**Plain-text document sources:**
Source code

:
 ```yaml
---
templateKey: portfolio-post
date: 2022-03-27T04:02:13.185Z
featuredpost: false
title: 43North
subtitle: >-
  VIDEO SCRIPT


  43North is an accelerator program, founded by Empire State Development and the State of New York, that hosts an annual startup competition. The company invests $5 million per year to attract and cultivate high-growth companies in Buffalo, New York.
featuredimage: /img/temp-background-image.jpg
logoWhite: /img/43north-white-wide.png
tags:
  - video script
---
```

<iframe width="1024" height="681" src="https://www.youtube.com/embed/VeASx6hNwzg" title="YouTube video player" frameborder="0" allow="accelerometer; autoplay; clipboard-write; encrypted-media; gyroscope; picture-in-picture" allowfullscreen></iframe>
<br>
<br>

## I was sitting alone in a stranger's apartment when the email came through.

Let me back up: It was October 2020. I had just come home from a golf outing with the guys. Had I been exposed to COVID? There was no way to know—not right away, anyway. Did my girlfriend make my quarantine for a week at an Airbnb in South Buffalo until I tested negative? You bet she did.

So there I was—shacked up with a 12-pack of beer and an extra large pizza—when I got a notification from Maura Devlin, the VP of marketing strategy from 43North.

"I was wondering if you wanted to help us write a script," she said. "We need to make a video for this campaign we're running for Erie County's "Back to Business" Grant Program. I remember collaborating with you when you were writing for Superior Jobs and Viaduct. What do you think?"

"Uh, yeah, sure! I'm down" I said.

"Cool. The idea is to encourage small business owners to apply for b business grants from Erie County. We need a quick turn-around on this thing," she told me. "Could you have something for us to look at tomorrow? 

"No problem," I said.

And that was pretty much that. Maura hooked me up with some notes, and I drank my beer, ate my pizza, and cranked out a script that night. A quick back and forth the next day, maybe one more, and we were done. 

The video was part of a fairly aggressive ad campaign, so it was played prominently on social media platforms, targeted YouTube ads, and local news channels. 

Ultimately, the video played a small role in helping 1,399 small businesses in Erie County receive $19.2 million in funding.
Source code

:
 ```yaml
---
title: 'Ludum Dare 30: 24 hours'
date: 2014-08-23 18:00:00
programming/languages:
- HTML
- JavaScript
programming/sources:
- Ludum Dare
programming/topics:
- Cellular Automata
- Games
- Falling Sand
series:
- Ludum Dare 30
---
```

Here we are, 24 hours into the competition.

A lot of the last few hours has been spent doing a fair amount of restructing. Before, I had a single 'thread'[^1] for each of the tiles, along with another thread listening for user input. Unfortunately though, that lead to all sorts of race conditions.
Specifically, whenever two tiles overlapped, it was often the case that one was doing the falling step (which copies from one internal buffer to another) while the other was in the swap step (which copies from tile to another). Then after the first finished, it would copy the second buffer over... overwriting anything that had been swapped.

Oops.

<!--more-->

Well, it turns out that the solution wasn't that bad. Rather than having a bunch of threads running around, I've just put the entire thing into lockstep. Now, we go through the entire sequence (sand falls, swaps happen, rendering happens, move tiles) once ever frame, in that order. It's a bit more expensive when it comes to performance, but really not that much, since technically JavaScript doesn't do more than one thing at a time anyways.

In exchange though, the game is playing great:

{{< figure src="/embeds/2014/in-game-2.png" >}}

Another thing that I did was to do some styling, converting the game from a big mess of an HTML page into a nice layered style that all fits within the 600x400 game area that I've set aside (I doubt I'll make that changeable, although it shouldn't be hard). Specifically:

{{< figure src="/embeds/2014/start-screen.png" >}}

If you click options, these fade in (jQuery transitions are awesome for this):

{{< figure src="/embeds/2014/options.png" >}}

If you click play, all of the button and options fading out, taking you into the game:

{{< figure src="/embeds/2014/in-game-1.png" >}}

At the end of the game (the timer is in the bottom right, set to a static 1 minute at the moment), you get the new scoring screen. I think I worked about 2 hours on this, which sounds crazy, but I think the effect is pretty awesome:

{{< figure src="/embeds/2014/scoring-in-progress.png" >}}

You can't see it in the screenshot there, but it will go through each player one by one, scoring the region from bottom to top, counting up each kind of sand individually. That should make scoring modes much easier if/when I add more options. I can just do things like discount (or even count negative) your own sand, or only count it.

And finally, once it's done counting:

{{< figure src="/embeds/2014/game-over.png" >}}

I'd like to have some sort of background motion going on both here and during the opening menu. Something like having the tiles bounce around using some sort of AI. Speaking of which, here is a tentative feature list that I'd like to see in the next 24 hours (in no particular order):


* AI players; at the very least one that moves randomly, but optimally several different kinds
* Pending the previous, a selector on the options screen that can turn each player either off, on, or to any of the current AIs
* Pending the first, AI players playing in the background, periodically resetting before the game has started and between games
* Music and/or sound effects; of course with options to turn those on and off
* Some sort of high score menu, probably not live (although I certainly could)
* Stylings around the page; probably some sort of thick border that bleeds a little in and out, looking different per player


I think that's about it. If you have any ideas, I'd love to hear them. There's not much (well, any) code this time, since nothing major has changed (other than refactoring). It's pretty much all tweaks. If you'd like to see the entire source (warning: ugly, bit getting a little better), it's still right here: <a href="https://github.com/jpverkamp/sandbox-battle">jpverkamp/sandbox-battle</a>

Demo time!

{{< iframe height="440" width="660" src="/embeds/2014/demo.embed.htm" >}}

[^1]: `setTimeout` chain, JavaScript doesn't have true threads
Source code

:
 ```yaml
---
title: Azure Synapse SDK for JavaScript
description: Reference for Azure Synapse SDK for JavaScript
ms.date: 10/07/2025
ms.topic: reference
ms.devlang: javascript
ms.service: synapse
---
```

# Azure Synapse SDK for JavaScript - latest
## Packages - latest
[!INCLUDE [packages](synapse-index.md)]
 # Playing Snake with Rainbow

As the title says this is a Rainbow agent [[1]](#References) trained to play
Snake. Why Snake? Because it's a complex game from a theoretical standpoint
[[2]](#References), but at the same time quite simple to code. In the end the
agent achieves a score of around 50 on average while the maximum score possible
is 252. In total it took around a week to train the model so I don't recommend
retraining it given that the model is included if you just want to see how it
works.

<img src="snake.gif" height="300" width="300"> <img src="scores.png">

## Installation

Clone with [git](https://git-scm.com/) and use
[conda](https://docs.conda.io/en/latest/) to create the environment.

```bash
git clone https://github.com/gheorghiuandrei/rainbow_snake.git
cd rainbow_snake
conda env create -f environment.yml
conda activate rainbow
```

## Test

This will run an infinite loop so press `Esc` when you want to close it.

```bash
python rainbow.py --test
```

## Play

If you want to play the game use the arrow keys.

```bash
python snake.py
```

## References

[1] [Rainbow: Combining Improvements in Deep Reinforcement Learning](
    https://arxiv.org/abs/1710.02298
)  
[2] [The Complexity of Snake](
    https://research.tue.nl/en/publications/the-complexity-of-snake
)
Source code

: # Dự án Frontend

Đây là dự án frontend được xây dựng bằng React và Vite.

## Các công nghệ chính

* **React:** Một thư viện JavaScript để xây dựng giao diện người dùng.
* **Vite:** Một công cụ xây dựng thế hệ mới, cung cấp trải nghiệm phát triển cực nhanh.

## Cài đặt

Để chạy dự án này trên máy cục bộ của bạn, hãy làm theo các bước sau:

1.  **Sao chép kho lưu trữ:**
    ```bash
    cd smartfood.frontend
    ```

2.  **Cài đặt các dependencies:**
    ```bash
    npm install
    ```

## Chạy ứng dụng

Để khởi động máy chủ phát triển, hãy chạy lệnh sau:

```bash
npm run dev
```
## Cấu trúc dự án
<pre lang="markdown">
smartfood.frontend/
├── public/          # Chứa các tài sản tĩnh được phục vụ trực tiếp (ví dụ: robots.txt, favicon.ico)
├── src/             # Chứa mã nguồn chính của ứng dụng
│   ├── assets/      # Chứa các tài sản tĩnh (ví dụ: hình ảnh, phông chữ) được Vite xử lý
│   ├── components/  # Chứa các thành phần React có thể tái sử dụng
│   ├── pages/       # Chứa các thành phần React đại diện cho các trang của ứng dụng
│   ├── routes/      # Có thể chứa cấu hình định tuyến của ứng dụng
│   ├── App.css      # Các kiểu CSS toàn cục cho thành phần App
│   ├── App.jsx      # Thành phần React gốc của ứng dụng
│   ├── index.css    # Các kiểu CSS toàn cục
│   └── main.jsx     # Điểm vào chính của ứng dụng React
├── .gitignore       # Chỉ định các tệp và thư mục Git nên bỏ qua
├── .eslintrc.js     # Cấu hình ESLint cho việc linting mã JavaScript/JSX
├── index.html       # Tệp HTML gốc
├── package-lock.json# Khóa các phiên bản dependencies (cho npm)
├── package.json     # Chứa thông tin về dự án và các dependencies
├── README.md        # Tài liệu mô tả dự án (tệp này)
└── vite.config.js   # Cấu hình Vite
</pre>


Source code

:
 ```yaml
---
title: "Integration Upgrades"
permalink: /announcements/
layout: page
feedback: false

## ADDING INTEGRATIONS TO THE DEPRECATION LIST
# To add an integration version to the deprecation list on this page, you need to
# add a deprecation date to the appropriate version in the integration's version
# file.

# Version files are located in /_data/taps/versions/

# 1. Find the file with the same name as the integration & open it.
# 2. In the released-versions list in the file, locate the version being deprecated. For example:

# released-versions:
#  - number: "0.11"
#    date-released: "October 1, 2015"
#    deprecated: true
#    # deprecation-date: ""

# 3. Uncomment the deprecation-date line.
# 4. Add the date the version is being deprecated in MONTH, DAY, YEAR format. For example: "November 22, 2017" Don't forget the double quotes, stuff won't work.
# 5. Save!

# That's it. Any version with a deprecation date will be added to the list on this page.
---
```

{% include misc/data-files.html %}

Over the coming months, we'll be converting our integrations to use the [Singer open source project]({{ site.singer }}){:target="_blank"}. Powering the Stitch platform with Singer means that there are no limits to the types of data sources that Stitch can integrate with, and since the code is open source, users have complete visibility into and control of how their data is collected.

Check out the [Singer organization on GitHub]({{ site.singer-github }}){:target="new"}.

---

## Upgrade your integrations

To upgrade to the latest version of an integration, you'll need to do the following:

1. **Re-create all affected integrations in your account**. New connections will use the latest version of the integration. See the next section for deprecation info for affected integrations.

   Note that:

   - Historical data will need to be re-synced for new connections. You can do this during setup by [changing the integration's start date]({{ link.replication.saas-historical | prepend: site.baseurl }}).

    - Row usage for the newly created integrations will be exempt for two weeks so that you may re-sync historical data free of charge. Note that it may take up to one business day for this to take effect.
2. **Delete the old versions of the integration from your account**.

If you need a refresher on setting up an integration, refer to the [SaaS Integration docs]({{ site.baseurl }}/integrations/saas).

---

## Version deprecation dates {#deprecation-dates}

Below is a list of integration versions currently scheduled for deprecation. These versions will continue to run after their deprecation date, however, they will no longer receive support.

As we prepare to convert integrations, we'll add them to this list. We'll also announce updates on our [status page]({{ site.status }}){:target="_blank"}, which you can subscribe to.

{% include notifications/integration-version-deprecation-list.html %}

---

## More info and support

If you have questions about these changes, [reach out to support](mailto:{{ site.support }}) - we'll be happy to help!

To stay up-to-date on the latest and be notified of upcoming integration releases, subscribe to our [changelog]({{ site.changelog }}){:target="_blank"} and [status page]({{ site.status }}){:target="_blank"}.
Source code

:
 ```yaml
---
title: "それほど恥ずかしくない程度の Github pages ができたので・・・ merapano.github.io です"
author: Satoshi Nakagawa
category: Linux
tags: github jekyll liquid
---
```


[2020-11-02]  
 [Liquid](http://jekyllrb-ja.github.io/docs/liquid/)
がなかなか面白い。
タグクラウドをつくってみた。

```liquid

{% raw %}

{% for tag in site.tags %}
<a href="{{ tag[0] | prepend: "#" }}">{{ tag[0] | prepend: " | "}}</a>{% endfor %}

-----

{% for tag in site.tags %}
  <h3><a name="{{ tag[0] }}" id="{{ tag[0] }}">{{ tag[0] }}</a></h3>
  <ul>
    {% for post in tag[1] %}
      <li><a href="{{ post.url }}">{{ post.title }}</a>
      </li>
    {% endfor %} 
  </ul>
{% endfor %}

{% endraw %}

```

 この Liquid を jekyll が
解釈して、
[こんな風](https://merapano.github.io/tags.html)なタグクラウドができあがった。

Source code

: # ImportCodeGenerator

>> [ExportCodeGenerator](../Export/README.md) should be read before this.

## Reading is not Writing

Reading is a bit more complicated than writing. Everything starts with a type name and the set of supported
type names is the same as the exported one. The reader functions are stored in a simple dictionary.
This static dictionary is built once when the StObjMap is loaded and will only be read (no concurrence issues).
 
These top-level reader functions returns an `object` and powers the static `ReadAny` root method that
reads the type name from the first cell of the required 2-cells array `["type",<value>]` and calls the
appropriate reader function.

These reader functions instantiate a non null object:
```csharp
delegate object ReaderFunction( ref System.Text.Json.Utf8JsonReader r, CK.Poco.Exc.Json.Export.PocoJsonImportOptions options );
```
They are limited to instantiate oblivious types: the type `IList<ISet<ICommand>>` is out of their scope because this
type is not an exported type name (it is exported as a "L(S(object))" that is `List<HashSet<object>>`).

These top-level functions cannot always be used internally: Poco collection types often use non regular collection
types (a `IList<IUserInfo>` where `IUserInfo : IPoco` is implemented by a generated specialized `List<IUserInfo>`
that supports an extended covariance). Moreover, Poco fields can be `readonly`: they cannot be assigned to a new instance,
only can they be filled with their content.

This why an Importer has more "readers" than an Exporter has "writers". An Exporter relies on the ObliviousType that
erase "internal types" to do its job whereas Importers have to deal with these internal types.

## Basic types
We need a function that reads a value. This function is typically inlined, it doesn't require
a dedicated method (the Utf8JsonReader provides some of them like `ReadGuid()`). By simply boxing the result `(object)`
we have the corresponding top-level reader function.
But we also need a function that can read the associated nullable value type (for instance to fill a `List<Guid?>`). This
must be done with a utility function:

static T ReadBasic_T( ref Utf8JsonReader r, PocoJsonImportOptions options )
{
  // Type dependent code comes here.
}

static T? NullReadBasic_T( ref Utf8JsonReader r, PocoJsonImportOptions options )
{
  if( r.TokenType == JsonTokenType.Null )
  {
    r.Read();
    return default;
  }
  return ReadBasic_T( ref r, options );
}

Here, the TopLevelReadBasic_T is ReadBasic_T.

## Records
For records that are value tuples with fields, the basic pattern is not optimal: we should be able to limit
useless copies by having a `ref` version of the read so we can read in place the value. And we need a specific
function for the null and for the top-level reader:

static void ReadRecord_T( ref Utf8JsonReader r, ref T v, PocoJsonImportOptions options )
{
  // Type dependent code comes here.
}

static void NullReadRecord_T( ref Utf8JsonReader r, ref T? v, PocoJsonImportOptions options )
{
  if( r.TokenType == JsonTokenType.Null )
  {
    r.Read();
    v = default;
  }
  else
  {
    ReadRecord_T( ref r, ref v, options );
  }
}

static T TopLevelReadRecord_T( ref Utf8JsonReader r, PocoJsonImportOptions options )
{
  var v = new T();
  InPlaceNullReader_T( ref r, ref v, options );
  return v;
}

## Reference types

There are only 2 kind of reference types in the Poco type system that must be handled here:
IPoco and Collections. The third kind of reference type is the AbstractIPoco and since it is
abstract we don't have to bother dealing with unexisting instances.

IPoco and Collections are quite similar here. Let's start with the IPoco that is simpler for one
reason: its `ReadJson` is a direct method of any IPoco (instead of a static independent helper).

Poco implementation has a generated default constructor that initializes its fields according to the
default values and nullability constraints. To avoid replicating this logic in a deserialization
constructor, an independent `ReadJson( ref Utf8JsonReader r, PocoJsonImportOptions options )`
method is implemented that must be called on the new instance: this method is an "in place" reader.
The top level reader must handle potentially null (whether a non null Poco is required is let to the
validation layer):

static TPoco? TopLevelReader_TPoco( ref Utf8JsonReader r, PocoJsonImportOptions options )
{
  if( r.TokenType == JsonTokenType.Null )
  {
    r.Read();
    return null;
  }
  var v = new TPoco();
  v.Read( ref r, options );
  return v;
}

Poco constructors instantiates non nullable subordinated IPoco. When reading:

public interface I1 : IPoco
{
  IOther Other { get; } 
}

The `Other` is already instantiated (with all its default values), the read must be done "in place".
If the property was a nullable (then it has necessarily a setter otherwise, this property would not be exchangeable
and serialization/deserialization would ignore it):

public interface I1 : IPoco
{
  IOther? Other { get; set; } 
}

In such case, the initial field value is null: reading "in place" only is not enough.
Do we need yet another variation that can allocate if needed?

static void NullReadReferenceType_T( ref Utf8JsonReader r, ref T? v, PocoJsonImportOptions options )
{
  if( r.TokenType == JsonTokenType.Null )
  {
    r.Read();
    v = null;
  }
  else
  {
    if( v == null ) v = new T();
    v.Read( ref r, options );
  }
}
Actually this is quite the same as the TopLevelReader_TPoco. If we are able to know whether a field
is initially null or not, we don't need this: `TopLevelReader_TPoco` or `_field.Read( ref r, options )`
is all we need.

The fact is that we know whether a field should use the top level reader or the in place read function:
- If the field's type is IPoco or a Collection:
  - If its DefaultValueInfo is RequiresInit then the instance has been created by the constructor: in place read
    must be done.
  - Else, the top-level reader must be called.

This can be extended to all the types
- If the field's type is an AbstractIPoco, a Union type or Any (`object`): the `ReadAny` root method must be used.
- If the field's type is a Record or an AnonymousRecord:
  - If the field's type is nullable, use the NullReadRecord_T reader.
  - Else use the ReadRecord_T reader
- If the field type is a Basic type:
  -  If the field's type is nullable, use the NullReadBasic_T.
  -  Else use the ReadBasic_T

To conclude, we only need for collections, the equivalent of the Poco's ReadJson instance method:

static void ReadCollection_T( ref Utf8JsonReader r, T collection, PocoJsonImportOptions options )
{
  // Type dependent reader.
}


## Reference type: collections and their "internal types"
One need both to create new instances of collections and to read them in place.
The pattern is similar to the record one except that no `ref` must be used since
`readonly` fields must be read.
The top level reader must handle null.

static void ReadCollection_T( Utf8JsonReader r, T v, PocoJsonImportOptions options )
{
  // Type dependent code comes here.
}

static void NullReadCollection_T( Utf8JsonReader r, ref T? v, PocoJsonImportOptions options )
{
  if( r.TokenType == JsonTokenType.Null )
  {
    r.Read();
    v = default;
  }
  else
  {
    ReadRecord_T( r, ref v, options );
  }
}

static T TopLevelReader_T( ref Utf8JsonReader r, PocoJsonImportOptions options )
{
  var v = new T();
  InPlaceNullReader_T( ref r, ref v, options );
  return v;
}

**Task description:** In the answer, the lines from the first line of the data above through the line containing "So there I was—shacked" must appear exactly as written, with nothing else.

**Written solution:**
Source code

:
 ```yaml
---
templateKey: portfolio-post
date: 2022-03-27T04:02:13.185Z
featuredpost: false
title: 43North
subtitle: >-
  VIDEO SCRIPT


  43North is an accelerator program, founded by Empire State Development and the State of New York, that hosts an annual startup competition. The company invests $5 million per year to attract and cultivate high-growth companies in Buffalo, New York.
featuredimage: /img/temp-background-image.jpg
logoWhite: /img/43north-white-wide.png
tags:
  - video script
---
```

<iframe width="1024" height="681" src="https://www.youtube.com/embed/VeASx6hNwzg" title="YouTube video player" frameborder="0" allow="accelerometer; autoplay; clipboard-write; encrypted-media; gyroscope; picture-in-picture" allowfullscreen></iframe>
<br>
<br>

## I was sitting alone in a stranger's apartment when the email came through.

Let me back up: It was October 2020. I had just come home from a golf outing with the guys. Had I been exposed to COVID? There was no way to know—not right away, anyway. Did my girlfriend make my quarantine for a week at an Airbnb in South Buffalo until I tested negative? You bet she did.

So there I was—shacked up with a 12-pack of beer and an extra large pizza—when I got a notification from Maura Devlin, the VP of marketing strategy from 43North.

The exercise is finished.